Epidemic Algorithms for Replicated Database Maintenance
📜 Abstract
The paper discusses a class of algorithms, called epidemic algorithms, for maintaining replicated databases in distributed systems. These algorithms are based on concepts analogous to the spread of a virus in a biological population, where updates are propagated upon contact between hosts.
✨ Summary
The paper “Epidemic Algorithms for Replicated Database Maintenance” introduces a novel class of algorithms specifically designed for maintaining replicated databases within distributed systems. The central metaphor guiding these algorithms is the spread of information akin to how viruses or diseases propagate within biological populations. This propagation method allows for gradual updating of database replicas across distributed networks without the need for a centralized control mechanism. The mechanism ensures robustness in settings characterized by high fault tolerance requirements and network partitions.
These epidemic algorithms, also referred to as gossip protocols, provide a unique approach to achieving eventual consistency in distributed databases. Such methods have been particularly vital in scenarios where systems demand high scalability and efficiency, with application in both theoretical and practical implementations of distributed database technology.

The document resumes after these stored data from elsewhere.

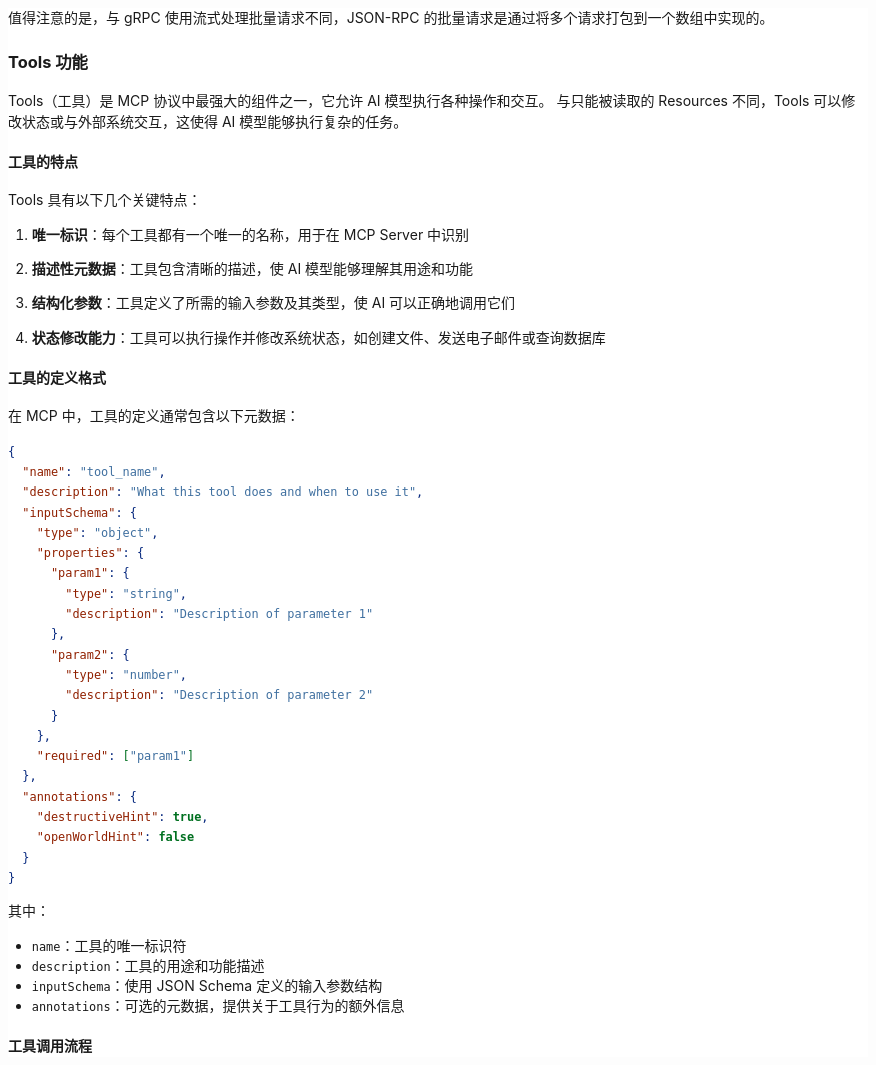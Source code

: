 值得注意的是，与 gRPC 使用流式处理批量请求不同，JSON-RPC 的批量请求是通过将多个请求打包到一个数组中实现的。

### Tools 功能

Tools（工具）是 MCP 协议中最强大的组件之一，它允许 AI 模型执行各种操作和交互。
与只能被读取的 Resources 不同，Tools 可以修改状态或与外部系统交互，这使得 AI 模型能够执行复杂的任务。

#### 工具的特点

Tools 具有以下几个关键特点：

1. **唯一标识**：每个工具都有一个唯一的名称，用于在 MCP Server 中识别

2. **描述性元数据**：工具包含清晰的描述，使 AI 模型能够理解其用途和功能

3. **结构化参数**：工具定义了所需的输入参数及其类型，使 AI 可以正确地调用它们

4. **状态修改能力**：工具可以执行操作并修改系统状态，如创建文件、发送电子邮件或查询数据库

#### 工具的定义格式

在 MCP 中，工具的定义通常包含以下元数据：

```json
{
  "name": "tool_name",
  "description": "What this tool does and when to use it",
  "inputSchema": {
    "type": "object",
    "properties": {
      "param1": {
        "type": "string",
        "description": "Description of parameter 1"
      },
      "param2": {
        "type": "number",
        "description": "Description of parameter 2"
      }
    },
    "required": ["param1"]
  },
  "annotations": {
    "destructiveHint": true,
    "openWorldHint": false
  }
}
```

其中：

- `name`：工具的唯一标识符
- `description`：工具的用途和功能描述
- `inputSchema`：使用 JSON Schema 定义的输入参数结构
- `annotations`：可选的元数据，提供关于工具行为的额外信息

#### 工具调用流程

In conducting a web search for the paper’s influence, it is evident that the concepts outlined have significantly influenced further research in distributed computing and database systems. Works such as “The Gossip Problem” by Karp et al. (DOI: 10.1109/SFCS.2000.892406) leverage similar principles. Additionally, influential distributed storage systems, including Amazon’s Dynamo (DOI: 10.1145/1323293.1294281), cite epidemic algorithms as foundational to achieving fault-tolerant data replication. Despite the paper’s age, the algorithmic concepts it introduced remain crucial in modern applications, including peer-to-peer networks and large-scale data streaming systems.